« Des erreurs il y en a eu plein, il a fallu faire le palmarès pour trouver ce qui détenait la palme d’or quand on s’est lancées », rit Wye Morter, cofondatrice de Réjeanne. Pour lancer leur produit, une culotte absorbante pour les règles, elle et son associée Alexandra Rychner optent en octobre 2018 pour un financement participatif sur la plateforme Ulule. Il dépasse toutes leurs espérances : 800 préventes le premier jour, quand elles en espéraient quelques centaines sur toute l’opération.
Alors qu’elles ont commencé à chercher des ateliers de fabrication de lingerie avant le crowdfunding, elles demandent au dirigeant de l’atelier avec qui elles ont déjà conclu un partenariat s’il pense possible de tenir les délais malgré une production plus forte qu’attendue pour une équipe réduite. « Il y avait deux couturières et le dirigeant, qui nous regarde droit dans les yeux et dit qu’ils peuvent faire 10 000 culottes par mois facile, alors que rien n’est automatisé. On a un énorme doute, notre instinct nous dit que c’est étrange, mais s’il le dit, ce doit être vrai », raconte Alexandra Rychner.
Le rythme de production ne suit pas
Le crowdfunding se conclut sur 8 000 préventes en 45 jours. L’engagement des deux entrepreneuses est de tout livrer en deux mois, et le dirigeant de l’atelier continue d’affirmer qu’il tiendra les délais. « La première semaine, il sort 50 culottes, les semaines suivantes : idem, raconte Alexandra Rychner. Le plus qu’ils aient fait était 200 ou 300 par mois A ce rythme-là, cela allait prendre des années ».
Conséquence : les livraisons prennent du retard. « Au bout d’un mois, on a réalisé que ce n’était pas du tout réaliste, assure Alexandra Rychner ». Mais « la confection est un secteur assez particulier, beaucoup d’ateliers ont été fermés après délocalisation, explique Wye Morter. Courant décembre, quand on a réalisé qu’on n’aurait pas nos culottes dans les temps, on a accéléré les recherches. On a arpenté la France et mis deux bons mois pour trouver chaussure à notre pied ».
La difficulté est renforcée par le fait que les culottes menstruelles sont encore complètement nouvelles en France. « Les ateliers ne connaissaient pas le produit et ses spécificités, raconte Alexandra Rychner, d’autant que ce n’étaient pas juste des modèles basiques, nous étions les premières à travailler la dentelle. Il fallait expliquer ce que c’était, le concept, comment c’était fait ».
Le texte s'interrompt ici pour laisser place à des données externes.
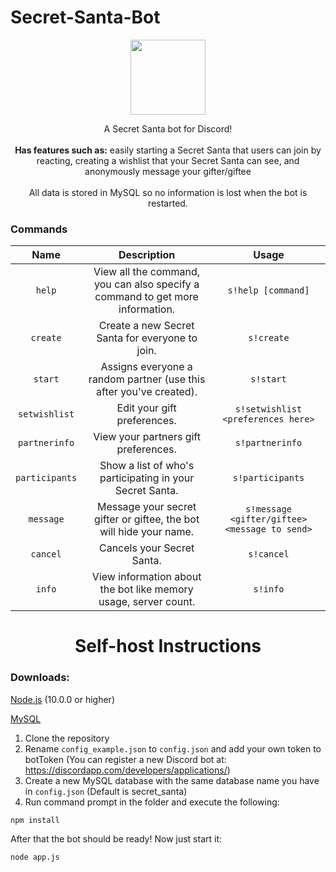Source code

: # Secret-Santa-Bot
<p align="center">
  <img width="120" height="120" src="https://emojipedia-us.s3.dualstack.us-west-1.amazonaws.com/thumbs/120/microsoft/209/father-christmas_1f385.png">
</p>
<p align="center">A Secret Santa bot for Discord!<br><br>
<b align="center">Has features such as:</b> easily starting a Secret Santa that users can join by reacting, creating a wishlist that your Secret Santa can see, and anonymously message your gifter/giftee
<br><br>All data is stored in MySQL so no information is lost when the bot is restarted.
</p>

<h3>Commands</h3>

| Name      |  Description                      | Usage                     |
|:------:   |:---------------------------------:|:-------------------------:|
| `help`    | View all the command, you can also specify a command to get more information.    | `s!help [command]` |
| `create`  | Create a new Secret Santa for everyone to join.    | `s!create` |
| `start`   | Assigns everyone a random partner (use this after you've created).    | `s!start` |
| `setwishlist`| Edit your gift preferences.    | `s!setwishlist <preferences here>` |
| `partnerinfo`| View your partners gift preferences.    | `s!partnerinfo` |
| `participants`| Show a list of who's participating in your Secret Santa.   | `s!participants` |
| `message` | Message your secret gifter or giftee, the bot will hide your name.    | `s!message <gifter/giftee> <message to send>` |
| `cancel` | Cancels your Secret Santa.    | `s!cancel` |
| `info` | View information about the bot like memory usage, server count.    | `s!info` |

<h1 align="center">Self-host Instructions</h1>

### Downloads:

[Node.js](https://nodejs.org/en/download/) (10.0.0 or higher)

[MySQL](https://dev.mysql.com/downloads/installer/)

1. Clone the repository
2. Rename `config_example.json` to `config.json` and add your own token to botToken (You can register a new Discord bot at: https://discordapp.com/developers/applications/)
3. Create a new MySQL database with the same database name you have in `config.json` (Default is secret_santa)
4. Run command prompt in the folder and execute the following:
```shell
npm install
```
After that the bot should be ready! Now just start it:
```shell
node app.js
```
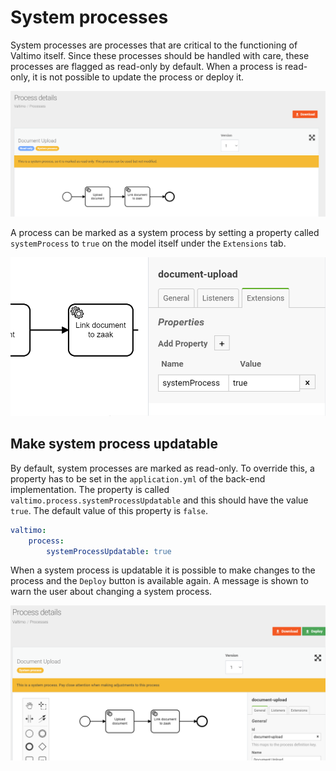 # System processes

System processes are processes that are critical to the functioning of Valtimo itself. Since these processes should be handled with care, these processes are flagged as read-only by default. When a process is read-only, it is not possible to update the process or deploy it.

![Read only system process](../../.gitbook/assets/read-only-system-process.png)

A process can be marked as a system process by setting a property called `systemProcess` to `true` on the model itself under the `Extensions` tab.

![Setting system process property](../../.gitbook/assets/setting-system-process-property.png)

## Make system process updatable

By default, system processes are marked as read-only. To override this, a property has to be set in the `application.yml` of the back-end implementation. The property is called `valtimo.process.systemProcessUpdatable` and this should have the value `true`. The default value of this property is `false`.

```yaml
valtimo:
    process:
        systemProcessUpdatable: true
```

When a system process is updatable it is possible to make changes to the process and the `Deploy` button is available again. A message is shown to warn the user about changing a system process.

![System process](../../.gitbook/assets/system-process.png)
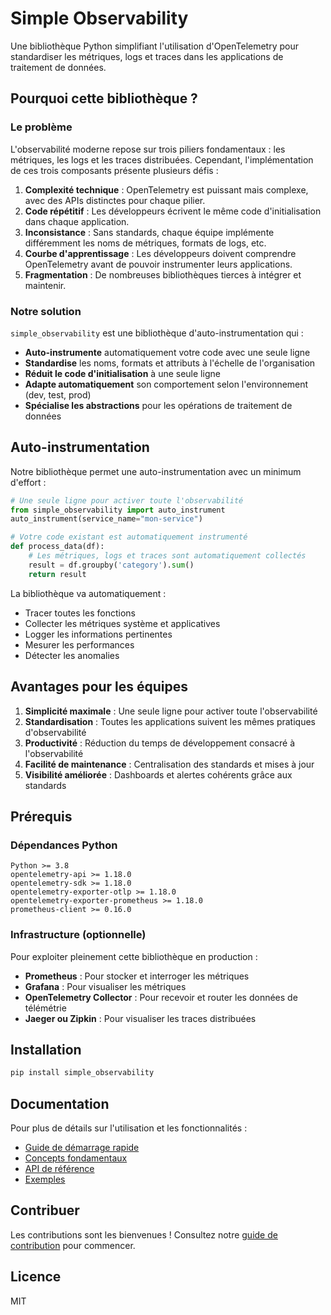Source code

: # Simple Observability

Une bibliothèque Python simplifiant l'utilisation d'OpenTelemetry pour standardiser les métriques, logs et traces dans les applications de traitement de données.

## Pourquoi cette bibliothèque ?

### Le problème

L'observabilité moderne repose sur trois piliers fondamentaux : les métriques, les logs et les traces distribuées. Cependant, l'implémentation de ces trois composants présente plusieurs défis :

1. **Complexité technique** : OpenTelemetry est puissant mais complexe, avec des APIs distinctes pour chaque pilier.
2. **Code répétitif** : Les développeurs écrivent le même code d'initialisation dans chaque application.
3. **Inconsistance** : Sans standards, chaque équipe implémente différemment les noms de métriques, formats de logs, etc.
4. **Courbe d'apprentissage** : Les développeurs doivent comprendre OpenTelemetry avant de pouvoir instrumenter leurs applications.
5. **Fragmentation** : De nombreuses bibliothèques tierces à intégrer et maintenir.

### Notre solution

`simple_observability` est une bibliothèque d'auto-instrumentation qui :

- **Auto-instrumente** automatiquement votre code avec une seule ligne
- **Standardise** les noms, formats et attributs à l'échelle de l'organisation
- **Réduit le code d'initialisation** à une seule ligne
- **Adapte automatiquement** son comportement selon l'environnement (dev, test, prod)
- **Spécialise les abstractions** pour les opérations de traitement de données

## Auto-instrumentation

Notre bibliothèque permet une auto-instrumentation avec un minimum d'effort :

```python
# Une seule ligne pour activer toute l'observabilité
from simple_observability import auto_instrument
auto_instrument(service_name="mon-service")

# Votre code existant est automatiquement instrumenté
def process_data(df):
    # Les métriques, logs et traces sont automatiquement collectés
    result = df.groupby('category').sum()
    return result
```

La bibliothèque va automatiquement :
- Tracer toutes les fonctions
- Collecter les métriques système et applicatives
- Logger les informations pertinentes
- Mesurer les performances
- Détecter les anomalies

## Avantages pour les équipes

1. **Simplicité maximale** : Une seule ligne pour activer toute l'observabilité
2. **Standardisation** : Toutes les applications suivent les mêmes pratiques d'observabilité
3. **Productivité** : Réduction du temps de développement consacré à l'observabilité
4. **Facilité de maintenance** : Centralisation des standards et mises à jour
5. **Visibilité améliorée** : Dashboards et alertes cohérents grâce aux standards

## Prérequis

### Dépendances Python

```
Python >= 3.8
opentelemetry-api >= 1.18.0
opentelemetry-sdk >= 1.18.0
opentelemetry-exporter-otlp >= 1.18.0
opentelemetry-exporter-prometheus >= 1.18.0
prometheus-client >= 0.16.0
```

### Infrastructure (optionnelle)

Pour exploiter pleinement cette bibliothèque en production :

- **Prometheus** : Pour stocker et interroger les métriques
- **Grafana** : Pour visualiser les métriques
- **OpenTelemetry Collector** : Pour recevoir et router les données de télémétrie
- **Jaeger ou Zipkin** : Pour visualiser les traces distribuées

## Installation

```bash
pip install simple_observability
```

## Documentation

Pour plus de détails sur l'utilisation et les fonctionnalités :

- [Guide de démarrage rapide](docs/quickstart.md)
- [Concepts fondamentaux](docs/concepts.md)
- [API de référence](docs/api.md)
- [Exemples](examples/)

## Contribuer

Les contributions sont les bienvenues ! Consultez notre [guide de contribution](CONTRIBUTING.md) pour commencer.

## Licence

MIT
Et les deux entrepreneuses se heurtent parfois au rejet. « On a eu aussi des ateliers dégoûtés par les produits, confirme Wye Morter. On nous a fermé beaucoup de portes, des dirigeants, souvent des hommes de plus de 45-50 ans, dans le milieu depuis trente ans, nous disaient ‘qu’est-ce que c’est que cette couche pour adultes dégueulasse que vous voulez essayer de faire fabriquer chez nous, il n’en est pas question’ ».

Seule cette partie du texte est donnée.